Odd One Out

on Sunday, September 09, 2007

I have a knack of being the odd one out in a crowd. As I mentioned before, I have been the only guy in a group of ladies for many occasions in my life. What you may not have known is that on other occasions, I was the only Chinese in a hall of Irish patriots, the only Chinese in a Jewish synagogue and the only non-Muslim in a closed fundamentalist Muslim community. These are stories to be told at another time but which clearly demonstrate that I have a knack of ending up as the odd one out and standing out like a sore thumb.

Well, I did it again last Friday. My assistant told me that the women's wing of a political party were inviting people to attend a meeting to discuss common concerns. I work for an environmental and conservation organisation and so for me common concerns related to the environment. Although generally, not keen to attend political party meetings, I happened to be very near the venue of the meeting and agreed to drop in after I completed some work.
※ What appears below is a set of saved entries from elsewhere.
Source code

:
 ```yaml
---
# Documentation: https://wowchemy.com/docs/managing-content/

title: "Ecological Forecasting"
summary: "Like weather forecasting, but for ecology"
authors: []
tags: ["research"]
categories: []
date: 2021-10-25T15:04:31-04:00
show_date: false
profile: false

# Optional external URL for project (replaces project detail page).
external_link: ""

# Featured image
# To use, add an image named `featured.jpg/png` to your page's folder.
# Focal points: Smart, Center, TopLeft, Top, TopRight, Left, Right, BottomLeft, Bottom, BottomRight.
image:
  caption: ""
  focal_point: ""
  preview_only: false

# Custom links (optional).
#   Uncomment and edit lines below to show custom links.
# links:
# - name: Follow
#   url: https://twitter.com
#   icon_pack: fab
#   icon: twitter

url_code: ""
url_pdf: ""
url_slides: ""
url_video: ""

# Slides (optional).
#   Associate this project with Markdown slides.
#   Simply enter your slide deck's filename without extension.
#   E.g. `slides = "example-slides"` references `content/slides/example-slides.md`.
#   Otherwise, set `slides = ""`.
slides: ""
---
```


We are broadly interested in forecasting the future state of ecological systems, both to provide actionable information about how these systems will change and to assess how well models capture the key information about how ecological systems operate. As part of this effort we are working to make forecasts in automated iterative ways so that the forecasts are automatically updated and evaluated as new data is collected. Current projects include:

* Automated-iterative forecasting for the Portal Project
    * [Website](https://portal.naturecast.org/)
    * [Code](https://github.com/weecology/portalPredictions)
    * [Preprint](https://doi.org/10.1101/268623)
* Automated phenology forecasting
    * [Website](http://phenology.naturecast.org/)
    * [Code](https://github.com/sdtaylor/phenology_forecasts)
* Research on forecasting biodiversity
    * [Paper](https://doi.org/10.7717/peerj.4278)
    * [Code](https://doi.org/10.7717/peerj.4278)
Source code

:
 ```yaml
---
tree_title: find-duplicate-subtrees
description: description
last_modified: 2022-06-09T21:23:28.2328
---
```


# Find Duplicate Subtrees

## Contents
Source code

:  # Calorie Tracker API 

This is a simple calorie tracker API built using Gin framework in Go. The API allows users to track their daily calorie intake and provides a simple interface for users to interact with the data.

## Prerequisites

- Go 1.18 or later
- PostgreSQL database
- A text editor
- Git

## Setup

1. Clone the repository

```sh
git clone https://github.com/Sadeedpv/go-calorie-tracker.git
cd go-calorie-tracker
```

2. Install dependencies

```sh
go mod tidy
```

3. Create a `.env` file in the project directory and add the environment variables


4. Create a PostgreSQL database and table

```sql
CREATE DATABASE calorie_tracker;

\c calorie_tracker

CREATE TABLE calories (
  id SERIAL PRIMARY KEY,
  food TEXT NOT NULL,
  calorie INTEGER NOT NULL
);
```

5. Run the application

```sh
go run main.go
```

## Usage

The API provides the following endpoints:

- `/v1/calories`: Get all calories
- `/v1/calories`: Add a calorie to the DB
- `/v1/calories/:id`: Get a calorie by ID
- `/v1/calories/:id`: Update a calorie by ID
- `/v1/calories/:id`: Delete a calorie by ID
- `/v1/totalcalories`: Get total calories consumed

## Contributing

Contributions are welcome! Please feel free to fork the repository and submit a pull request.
I went to the registration desk, they took my name and then ushered me personally to my seat. As I entered the hall, I suddenly became aware that there were about a hundred women seated there and as I scanned around, I could not spot another male anywhere (where were they, the cowards!). My usherer insisted on taking me almost to the front. I am sure my arrival was the focus of everyone's attention. I sat down and my spirits plummeted further when I read the program and saw there was nothing on the agenda on the environment. In fact the order of the day was a discussion about "Violence against Women".

As the discussion got going, I began to sense a lot of hostility in the room to the male gender and so I tried not to attract any attention while my eyes surveyed the nearest exits in case a quick get-away was needed.

In the end though, they were very civil about my presence. I also got to learn a lot and at the end I really thought that more men should indeed have been there to listen.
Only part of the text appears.